WHAT YOU SHOULD DO = Check every line of the data and copy the ones where "from" appears.

++++

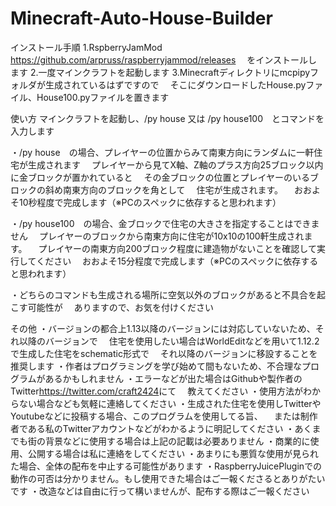 # Minecraft-Auto-House-Builder

インストール手順
1.RspberryJamMod <https://github.com/arpruss/raspberryjammod/releases>
　をインストールします
2.一度マインクラフトを起動します
3.Minecraftディレクトリにmcpipyフォルダが生成されているはずですので
　そこにダウンロードしたHouse.pyファイル、House100.pyファイルを置きます

使い方
マインクラフトを起動し、/py house 又は /py house100　とコマンドを入力します

・/py house　の場合、プレイヤーの位置からみて南東方向にランダムに一軒住宅が生成されます
　プレイヤーから見てX軸、Z軸のプラス方向25ブロック以内に金ブロックが置かれていると
　その金ブロックの位置とプレイヤーのいるブロックの斜め南東方向のブロックを角として
　住宅が生成されます。
　おおよそ10秒程度で完成します（※PCのスペックに依存すると思われます）

・/py house100　の場合、金ブロックで住宅の大きさを指定することはできません
　プレイヤーのブロックから南東方向に住宅が10x10の100軒生成されます。
　プレイヤーの南東方向200ブロック程度に建造物がないことを確認して実行してください
　おおよそ15分程度で完成します（※PCのスペックに依存すると思われます）

・どちらのコマンドも生成される場所に空気以外のブロックがあると不具合を起こす可能性が
　ありますので、お気を付けください

その他
・バージョンの都合上1.13以降のバージョンには対応していないため、それ以降のバージョンで
　住宅を使用したい場合はWorldEditなどを用いて1.12.2で生成した住宅をschematic形式で
　それ以降のバージョンに移設することを推奨します
・作者はプログラミングを学び始めて間もないため、不合理なプログラムがあるかもしれません
・エラーなどが出た場合はGithubや製作者のTwitter<https://twitter.com/craft2424>にて
　教えてください
・使用方法がわからない場合なども気軽に連絡してください
・生成された住宅を使用しTwitterやYoutubeなどに投稿する場合、このプログラムを使用してる旨、
　または制作者である私のTwitterアカウントなどがわかるように明記してください
・あくまでも街の背景などに使用する場合は上記の記載は必要ありません
・商業的に使用、公開する場合は私に連絡をしてください
・あまりにも悪質な使用が見られた場合、全体の配布を中止する可能性があります
・RaspberryJuicePluginでの動作の可否は分かりません。もし使用できた場合はご一報くださるとありがたいです
・改造などは自由に行って構いませんが、配布する際はご一報ください

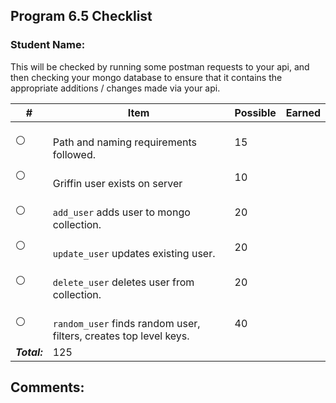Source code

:  ## Program 6.5 Checklist

### Student Name: 


This will be checked by running some postman requests to your api, and then checking your mongo
database to ensure that it contains the appropriate additions / changes made via your api.

| #              | Item                                                                   | Possible | Earned |
|----------------|------------------------------------------------------------------------|----------|--------|
| :white_circle: | <br> Path and naming requirements followed.                            | 15       |        |
| :white_circle: | <br> Griffin user exists on server                                     | 10       |        |
| :white_circle: | <br> `add_user` adds user to mongo collection.                         | 20       |        |
| :white_circle: | <br> `update_user` updates existing user.                              | 20       |        |
| :white_circle: | <br> `delete_user` deletes user from collection.                       | 20       |        |
| :white_circle: | <br> `random_user` finds random user, filters, creates top level keys. | 40       |        |
| ***Total:***   | 125                                                                    |          |        |

## Comments:



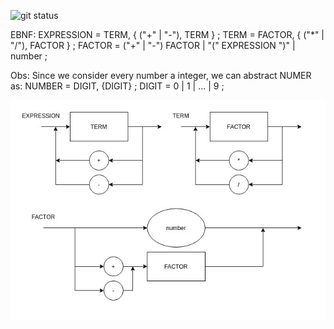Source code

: ![git status](http://3.129.230.99/svg/JorasOliveira/compilador_LogiComp/)


EBNF: 
EXPRESSION = TERM, { ("+" | "-"), TERM } ;
TERM = FACTOR, { ("*" | "/"), FACTOR } ;
FACTOR = ("+" | "-") FACTOR | "(" EXPRESSION ")" | number ;

Obs: Since we consider every number a integer, we can abstract NUMER as:
NUMBER = DIGIT, {DIGIT} ;
DIGIT = 0 | 1 | ... | 9 ;


![alt text](diagrama.png)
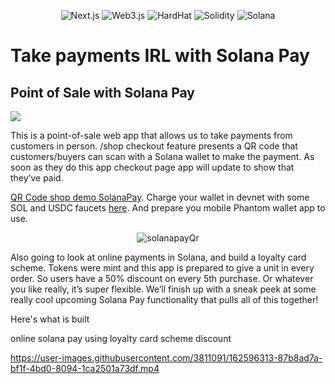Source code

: 

<p align="center">
<img alt="Next.js" src="https://img.shields.io/badge/-Next.js-black?style=for-the-badge&logo=next.js&logoColor=white" /> 
<img alt="Web3.js" src="https://img.shields.io/badge/-Web3.js-F16822?style=for-the-badge&logo=web3.js&logoColor=white" />
<img alt="HardHat" src="https://img.shields.io/badge/-Hardhat-7C86C7?style=for-the-badge&logo=hardhat&logoColor=white" />
<img alt="Solidity" src="https://img.shields.io/badge/-Solidity-BAC9F9?style=for-the-badge&logo=solidity&logoColor=363636" />
<img alt="Solana" src="https://img.shields.io/badge/-Solana-3C3C3D?style=for-the-badge&logo=solana&logoColor=white" />
</p>

# Take payments IRL with Solana Pay


## Point of Sale with Solana Pay

<img src="https://solanapay.com/_next/image?url=%2F_next%2Fstatic%2Fmedia%2Fsolanapay-logo.e34e7b7f.svg&w=256&q=75"/>

This is a point-of-sale web app that allows us to take payments from customers in person. /shop checkout feature presents a QR code that customers/buyers can scan with a Solana wallet to make the payment. As soon as they do this app checkout page app will update to show that they’ve paid.

[QR Code shop demo SolanaPay](https://solana-pay-checkout.vercel.app/shop). Charge your wallet in devnet with some SOL and USDC faucets [here](https://spl-token-faucet.com/?token-name=USDC-Dev). And prepare you mobile Phantom wallet app to use.
<p align="center">
  
  <div align="center">
    
![solanapayQr](https://user-images.githubusercontent.com/3811091/162596348-9906f818-a4f9-482d-9602-97996ca60d95.gif)
    
  </div>
  
</p>




Also going to look at online payments in Solana, and build a loyalty card scheme. Tokens were mint and this app is prepared to give a unit in every order. So users have a 50% discount on every 5th purchase. Or whatever you like really, it’s super flexible. We’ll finish up with a sneak peek at some really cool upcoming Solana Pay functionality that pulls all of this together!

Here's what is built

online solana pay using loyalty card scheme discount
  
https://user-images.githubusercontent.com/3811091/162596313-87b8ad7a-bf1f-4bd0-8094-1ca2501a73df.mp4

++++

WRITTEN RESPONSE =
| :white_circle: | <br> `delete_user` deletes user from collection.                       | 20       |        |
This is a point-of-sale web app that allows us to take payments from customers in person. /shop checkout feature presents a QR code that customers/buyers can scan with a Solana wallet to make the payment. As soon as they do this app checkout page app will update to show that they’ve paid.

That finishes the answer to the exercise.